— YOUR TASK —
Pull out of the data below the stretch of lines bounded by the one containing "I use personal" and the one containing "As you may be", both bounds included, unchanged.

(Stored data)
▼▼▼
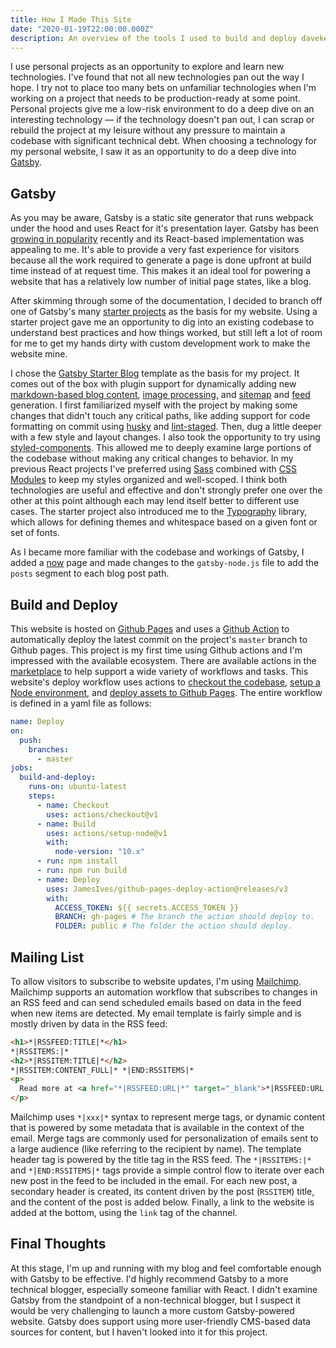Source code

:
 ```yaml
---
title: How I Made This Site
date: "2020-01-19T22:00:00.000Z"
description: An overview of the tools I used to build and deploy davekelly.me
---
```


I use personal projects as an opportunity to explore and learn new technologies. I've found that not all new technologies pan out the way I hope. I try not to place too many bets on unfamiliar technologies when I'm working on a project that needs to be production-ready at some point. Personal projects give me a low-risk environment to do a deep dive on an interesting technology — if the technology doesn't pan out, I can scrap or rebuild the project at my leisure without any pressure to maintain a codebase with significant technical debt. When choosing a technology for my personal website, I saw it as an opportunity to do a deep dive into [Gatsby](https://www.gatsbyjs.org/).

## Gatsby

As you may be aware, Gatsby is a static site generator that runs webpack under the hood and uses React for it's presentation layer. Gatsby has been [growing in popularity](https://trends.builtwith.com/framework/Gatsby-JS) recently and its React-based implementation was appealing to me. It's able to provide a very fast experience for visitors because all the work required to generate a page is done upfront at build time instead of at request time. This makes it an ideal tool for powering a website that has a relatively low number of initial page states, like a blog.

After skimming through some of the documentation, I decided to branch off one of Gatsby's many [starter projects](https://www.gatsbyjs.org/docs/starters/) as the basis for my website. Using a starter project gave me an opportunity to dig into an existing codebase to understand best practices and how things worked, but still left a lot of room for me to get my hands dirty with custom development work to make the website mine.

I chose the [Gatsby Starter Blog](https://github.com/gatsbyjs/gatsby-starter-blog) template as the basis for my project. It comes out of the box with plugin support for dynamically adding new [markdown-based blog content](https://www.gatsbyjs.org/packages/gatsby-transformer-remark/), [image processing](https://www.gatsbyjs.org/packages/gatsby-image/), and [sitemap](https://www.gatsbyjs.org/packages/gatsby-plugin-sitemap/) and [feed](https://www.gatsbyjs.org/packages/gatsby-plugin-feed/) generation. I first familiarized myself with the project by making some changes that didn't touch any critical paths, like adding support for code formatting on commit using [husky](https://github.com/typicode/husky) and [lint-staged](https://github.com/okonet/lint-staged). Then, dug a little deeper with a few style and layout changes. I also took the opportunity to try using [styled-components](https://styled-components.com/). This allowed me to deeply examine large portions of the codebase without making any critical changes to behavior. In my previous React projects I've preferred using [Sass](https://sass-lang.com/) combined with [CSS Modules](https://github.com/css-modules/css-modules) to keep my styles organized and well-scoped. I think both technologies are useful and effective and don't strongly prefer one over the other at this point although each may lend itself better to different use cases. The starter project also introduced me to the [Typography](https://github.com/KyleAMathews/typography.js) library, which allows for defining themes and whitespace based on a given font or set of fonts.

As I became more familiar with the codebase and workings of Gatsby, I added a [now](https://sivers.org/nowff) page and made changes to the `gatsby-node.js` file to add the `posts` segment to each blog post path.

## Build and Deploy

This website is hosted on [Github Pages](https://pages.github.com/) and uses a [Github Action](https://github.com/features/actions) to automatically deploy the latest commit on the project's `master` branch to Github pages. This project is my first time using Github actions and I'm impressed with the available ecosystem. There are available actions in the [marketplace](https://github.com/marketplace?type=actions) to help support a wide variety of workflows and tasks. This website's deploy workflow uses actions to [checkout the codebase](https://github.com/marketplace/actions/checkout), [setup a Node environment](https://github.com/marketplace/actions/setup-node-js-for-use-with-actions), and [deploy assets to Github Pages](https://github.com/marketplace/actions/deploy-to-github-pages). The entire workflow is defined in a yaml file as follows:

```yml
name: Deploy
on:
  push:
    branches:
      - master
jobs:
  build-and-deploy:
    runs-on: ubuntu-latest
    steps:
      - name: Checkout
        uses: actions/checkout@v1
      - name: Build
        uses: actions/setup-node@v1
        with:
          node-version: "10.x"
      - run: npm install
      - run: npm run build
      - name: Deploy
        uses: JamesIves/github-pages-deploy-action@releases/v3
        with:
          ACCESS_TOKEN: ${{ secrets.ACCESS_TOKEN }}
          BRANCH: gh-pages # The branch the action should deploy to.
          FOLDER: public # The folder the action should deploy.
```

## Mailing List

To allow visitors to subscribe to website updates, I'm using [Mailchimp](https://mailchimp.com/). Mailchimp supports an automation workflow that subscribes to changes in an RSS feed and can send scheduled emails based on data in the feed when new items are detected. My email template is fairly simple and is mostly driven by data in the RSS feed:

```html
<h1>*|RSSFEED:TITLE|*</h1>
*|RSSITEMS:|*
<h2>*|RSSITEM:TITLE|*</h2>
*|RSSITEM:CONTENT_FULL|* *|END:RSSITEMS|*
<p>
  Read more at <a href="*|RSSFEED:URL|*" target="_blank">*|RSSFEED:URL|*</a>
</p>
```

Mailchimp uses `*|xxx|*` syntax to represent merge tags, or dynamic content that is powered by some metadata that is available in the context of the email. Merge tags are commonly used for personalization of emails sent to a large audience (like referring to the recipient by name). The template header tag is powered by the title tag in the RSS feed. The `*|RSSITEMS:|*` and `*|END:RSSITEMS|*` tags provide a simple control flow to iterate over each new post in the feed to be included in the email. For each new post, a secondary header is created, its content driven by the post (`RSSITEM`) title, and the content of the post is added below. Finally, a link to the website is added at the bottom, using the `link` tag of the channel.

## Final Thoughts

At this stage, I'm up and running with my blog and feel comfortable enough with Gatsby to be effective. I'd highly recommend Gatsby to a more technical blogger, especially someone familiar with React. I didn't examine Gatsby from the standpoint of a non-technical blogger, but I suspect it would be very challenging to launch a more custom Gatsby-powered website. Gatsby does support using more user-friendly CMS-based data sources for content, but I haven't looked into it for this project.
▲▲▲
▼▼▼
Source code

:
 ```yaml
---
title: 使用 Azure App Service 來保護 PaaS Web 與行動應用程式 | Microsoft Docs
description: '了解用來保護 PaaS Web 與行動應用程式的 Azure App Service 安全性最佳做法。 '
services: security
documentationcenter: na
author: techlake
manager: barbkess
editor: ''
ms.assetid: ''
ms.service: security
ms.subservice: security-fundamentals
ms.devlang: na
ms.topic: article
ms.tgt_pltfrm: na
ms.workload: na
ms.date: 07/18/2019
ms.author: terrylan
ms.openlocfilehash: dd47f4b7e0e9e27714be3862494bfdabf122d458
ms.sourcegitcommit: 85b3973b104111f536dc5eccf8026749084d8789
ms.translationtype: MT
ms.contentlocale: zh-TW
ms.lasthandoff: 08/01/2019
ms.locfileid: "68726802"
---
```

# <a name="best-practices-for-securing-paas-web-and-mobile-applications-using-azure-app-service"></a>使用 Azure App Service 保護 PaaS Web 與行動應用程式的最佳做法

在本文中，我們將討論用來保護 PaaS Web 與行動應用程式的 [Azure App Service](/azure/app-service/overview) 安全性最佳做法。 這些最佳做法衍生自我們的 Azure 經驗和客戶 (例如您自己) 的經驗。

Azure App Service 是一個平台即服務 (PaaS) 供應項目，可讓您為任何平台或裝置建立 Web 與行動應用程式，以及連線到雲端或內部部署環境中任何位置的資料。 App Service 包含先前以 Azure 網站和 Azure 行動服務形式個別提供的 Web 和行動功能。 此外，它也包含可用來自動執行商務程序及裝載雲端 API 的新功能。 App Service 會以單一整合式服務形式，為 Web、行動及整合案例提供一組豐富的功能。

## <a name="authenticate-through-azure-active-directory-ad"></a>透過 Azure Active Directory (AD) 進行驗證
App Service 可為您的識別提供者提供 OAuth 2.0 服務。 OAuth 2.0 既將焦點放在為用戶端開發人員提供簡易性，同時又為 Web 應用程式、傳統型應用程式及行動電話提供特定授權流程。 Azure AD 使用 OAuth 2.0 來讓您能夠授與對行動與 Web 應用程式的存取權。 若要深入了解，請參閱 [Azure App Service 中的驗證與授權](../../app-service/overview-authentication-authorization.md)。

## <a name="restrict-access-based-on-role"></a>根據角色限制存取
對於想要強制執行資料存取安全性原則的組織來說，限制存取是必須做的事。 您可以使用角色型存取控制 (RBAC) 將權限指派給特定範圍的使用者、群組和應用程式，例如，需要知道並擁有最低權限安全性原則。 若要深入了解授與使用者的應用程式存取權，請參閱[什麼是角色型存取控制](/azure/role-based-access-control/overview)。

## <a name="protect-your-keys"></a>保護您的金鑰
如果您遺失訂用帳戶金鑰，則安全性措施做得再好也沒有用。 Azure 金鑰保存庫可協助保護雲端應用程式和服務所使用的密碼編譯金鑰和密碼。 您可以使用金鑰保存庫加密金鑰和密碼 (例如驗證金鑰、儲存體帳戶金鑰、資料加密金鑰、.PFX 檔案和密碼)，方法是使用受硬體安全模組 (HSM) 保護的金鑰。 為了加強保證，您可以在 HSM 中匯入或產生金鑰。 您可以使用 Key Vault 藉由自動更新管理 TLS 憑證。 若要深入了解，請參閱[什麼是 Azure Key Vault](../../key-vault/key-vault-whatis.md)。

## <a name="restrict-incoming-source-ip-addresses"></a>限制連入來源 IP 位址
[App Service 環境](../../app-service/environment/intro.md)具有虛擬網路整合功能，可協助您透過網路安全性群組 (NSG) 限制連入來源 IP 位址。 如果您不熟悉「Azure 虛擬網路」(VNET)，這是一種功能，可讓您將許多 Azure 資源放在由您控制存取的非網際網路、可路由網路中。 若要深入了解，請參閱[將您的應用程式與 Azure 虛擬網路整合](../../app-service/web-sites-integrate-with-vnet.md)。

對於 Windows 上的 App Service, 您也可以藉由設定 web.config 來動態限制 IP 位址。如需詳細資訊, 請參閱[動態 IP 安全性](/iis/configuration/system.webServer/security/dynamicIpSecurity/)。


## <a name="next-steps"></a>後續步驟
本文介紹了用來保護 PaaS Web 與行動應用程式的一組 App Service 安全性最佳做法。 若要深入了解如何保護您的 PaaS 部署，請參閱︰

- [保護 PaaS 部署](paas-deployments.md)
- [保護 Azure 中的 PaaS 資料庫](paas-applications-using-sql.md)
▲▲▲
— RESPONSE —
I use personal projects as an opportunity to explore and learn new technologies. I've found that not all new technologies pan out the way I hope. I try not to place too many bets on unfamiliar technologies when I'm working on a project that needs to be production-ready at some point. Personal projects give me a low-risk environment to do a deep dive on an interesting technology — if the technology doesn't pan out, I can scrap or rebuild the project at my leisure without any pressure to maintain a codebase with significant technical debt. When choosing a technology for my personal website, I saw it as an opportunity to do a deep dive into [Gatsby](https://www.gatsbyjs.org/).

## Gatsby

As you may be aware, Gatsby is a static site generator that runs webpack under the hood and uses React for it's presentation layer. Gatsby has been [growing in popularity](https://trends.builtwith.com/framework/Gatsby-JS) recently and its React-based implementation was appealing to me. It's able to provide a very fast experience for visitors because all the work required to generate a page is done upfront at build time instead of at request time. This makes it an ideal tool for powering a website that has a relatively low number of initial page states, like a blog.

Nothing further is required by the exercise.